The idea for this book is inspired mostly by a note from my father that began with “Dear Alexandra.” He had left it for me in a sealed envelope before he passed away. He had been battling cancer and depression for a while, and he knew he was going to die soon. In it, he told me he loved me and promised I would have a great life. He thanked me for exercising with him in the park while he was sick and couldn’t walk so well. I’m very grateful for the letter, but I wish he had written more about himself. There are so many questions I still have for him—about how he overcame all the challenges in his youth and about the person he was before I was born.
And so I wanted to leave something for you girls for when I die, besides a collection of oversized glasses for you to sell on eBay. These letters explore a lot of the topics I wish my father and I had discussed (and some I’m glad we didn’t tbh). Then I figured, well, I should probably make money off them if I’m going to spend all this time writing them. I didn’t want to just leave you with my stand-up specials that feature me, pregnant with you, shouting all of my opinions and grodie stories at strangers.
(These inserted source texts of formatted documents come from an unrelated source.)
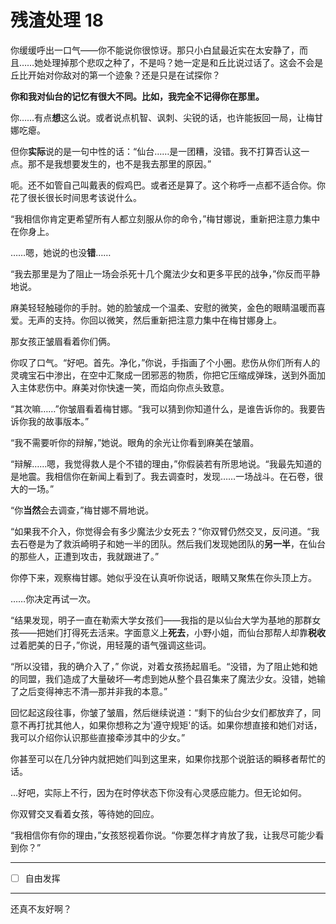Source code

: # 残渣处理 18

你缓缓呼出一口气——你不能说你很惊讶。那只小白鼠最近实在太安静了，而且……她处理掉那个悲叹之种了，不是吗？她一定是和丘比说过话了。这会不会是丘比开始对你敌对的第一个迹象？还是只是在试探你？

**你和我对仙台的记忆有很大不同。比如，我完全不记得你在那里。**

你……有点**想**这么说。或者说点机智、讽刺、尖锐的话，也许能扳回一局，让梅甘娜吃瘪。

但你**实际**说的是一句中性的话：“仙台……是一团糟，没错。我不打算否认这一点。那不是我想要发生的，也不是我去那里的原因。”

呃。还不如管自己叫戴表的假鸡巴。或者还是算了。这个称呼一点都不适合你。你花了很长很长时间思考该说什么。

“我相信你肯定更希望所有人都立刻服从你的命令，”梅甘娜说，重新把注意力集中在你身上。

……嗯，她说的也没**错**……

“我去那里是为了阻止一场会杀死十几个魔法少女和更多平民的战争，”你反而平静地说。

麻美轻轻触碰你的手肘。她的脸皱成一个温柔、安慰的微笑，金色的眼睛温暖而喜爱。无声的支持。你回以微笑，然后重新把注意力集中在梅甘娜身上。

那女孩正皱眉看着你们俩。

你叹了口气。“好吧。首先。净化，”你说，手指画了个小圈。悲伤从你们所有人的灵魂宝石中渗出，在空中汇聚成一团邪恶的物质，你把它压缩成弹珠，送到外面加入主体悲伤中。麻美对你快速一笑，而焰向你点头致意。

“其次嘛……”你皱眉看着梅甘娜。“我可以猜到你知道什么，是谁告诉你的。我要告诉你我的故事版本。”

“我不需要听你的辩解，”她说。眼角的余光让你看到麻美在皱眉。

“辩解……嗯，我觉得救人是个不错的理由，”你假装若有所思地说。“我最先知道的是地震。我相信你在新闻上看到了。我去调查时，发现……一场战斗。在石卷，很大的一场。”

“你**当然**会去调查，”梅甘娜不屑地说。

“如果我不介入，你觉得会有多少魔法少女死去？”你双臂仍然交叉，反问道。“我去石卷是为了救浜崎明子和她一半的团队。然后我们发现她团队的**另一半**，在仙台的那些人，正遭到攻击，我就跟进了。”

你停下来，观察梅甘娜。她似乎没在认真听你说话，眼睛又聚焦在你头顶上方。

……你决定再试一次。

“结果发现，明子一直在勒索大学女孩们——我指的是以仙台大学为基地的那群女孩——把她们打得死去活来。字面意义上**死去**，小野小姐，而仙台那帮人却靠**税收**过着肥美的日子，”你说，用轻蔑的语气强调这些词。

“所以没错，我的确介入了，” 你说，对着女孩扬起眉毛。“没错，为了阻止她和她的同盟，我们造成了大量破坏—考虑到她从整个县召集来了魔法少女。没错，她输了之后变得神志不清—那并非我的本意。”

回忆起这段往事，你皱了皱眉，然后继续说道：“剩下的仙台少女们都放弃了，同意不再打扰其他人，如果你想称之为'遵守规矩'的话。如果你想直接和她们对话，我可以介绍你认识那些直接牵涉其中的少女。”

你甚至可以在几分钟内就把她们叫到这里来，如果你找那个说脏话的瞬移者帮忙的话。

...好吧，实际上不行，因为在时停状态下你没有心灵感应能力。但无论如何。

你双臂交叉看着女孩，等待她的回应。

“我相信你有你的理由，”女孩怒视着你说。“你要怎样才肯放了我，让我尽可能少看到你？”

---

- [ ] 自由发挥

---

还真不友好啊？
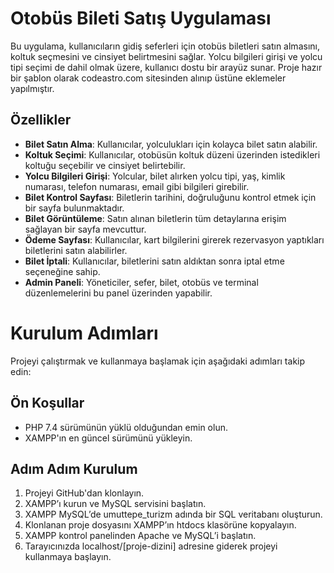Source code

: # Otobüs Bileti Satış Uygulaması

Bu uygulama, kullanıcıların gidiş seferleri için otobüs biletleri satın almasını, koltuk seçmesini ve cinsiyet belirtmesini sağlar. Yolcu bilgileri girişi ve yolcu tipi seçimi de dahil olmak üzere, kullanıcı dostu bir arayüz sunar. Proje hazır bir şablon olarak codeastro.com sitesinden alınıp üstüne eklemeler yapılmıştır. 

## Özellikler

- **Bilet Satın Alma**: Kullanıcılar, yolculukları için kolayca bilet satın alabilir.
- **Koltuk Seçimi**: Kullanıcılar, otobüsün koltuk düzeni üzerinden istedikleri koltuğu seçebilir ve cinsiyet belirtebilir.
- **Yolcu Bilgileri Girişi**: Yolcular, bilet alırken yolcu tipi, yaş, kimlik numarası, telefon numarası, email gibi bilgileri girebilir.
- **Bilet Kontrol Sayfası**: Biletlerin tarihini, doğruluğunu kontrol etmek için bir sayfa bulunmaktadır.
- **Bilet Görüntüleme**: Satın alınan biletlerin tüm detaylarına erişim sağlayan bir sayfa mevcuttur.
- **Ödeme Sayfası**: Kullanıcılar, kart bilgilerini girerek rezervasyon yaptıkları biletlerini satın alabilirler.
- **Bilet İptali**: Kullanıcılar, biletlerini satın aldıktan sonra iptal etme seçeneğine sahip.
- **Admin Paneli**: Yöneticiler, sefer, bilet, otobüs ve terminal düzenlemelerini bu panel üzerinden yapabilir.

# Kurulum Adımları

Projeyi çalıştırmak ve kullanmaya başlamak için aşağıdaki adımları takip edin:

## Ön Koşullar

- PHP 7.4 sürümünün yüklü olduğundan emin olun.
- XAMPP'ın en güncel sürümünü yükleyin.

## Adım Adım Kurulum

1. Projeyi GitHub'dan klonlayın.
2. XAMPP’ı kurun ve MySQL servisini başlatın.
3. XAMPP MySQL’de umuttepe_turizm adında bir SQL veritabanı oluşturun.
4. Klonlanan proje dosyasını XAMPP’ın htdocs klasörüne kopyalayın.
5. XAMPP kontrol panelinden Apache ve MySQL’i başlatın.
6. Tarayıcınızda localhost/[proje-dizini] adresine giderek projeyi kullanmaya başlayın.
This book is also meant to address a lot of the questions I get asked by young people. Like, what is it like to be an Asian American woman in entertainment? How do you balance family and career? What is the key to being so tall and fabulous and knowledgeable about distances between planets? Two things: First, do not read this book until you are over twenty-one. You should not be allowed to know these inappropriate things about me if you can’t even buy beer yet. Second, if you have any questions after reading this book, you can always ask me, because I’m your mother and I plan on living until I’m two hundred. Also, because I’m your mother, most of this book will probably horrify you and you won’t want to ask me about it. That might be a catch-22, I’m not googling it.
And if anyone else has questions, you have to wait until I get another book deal. Monetizing answers to FAQs is my new business model.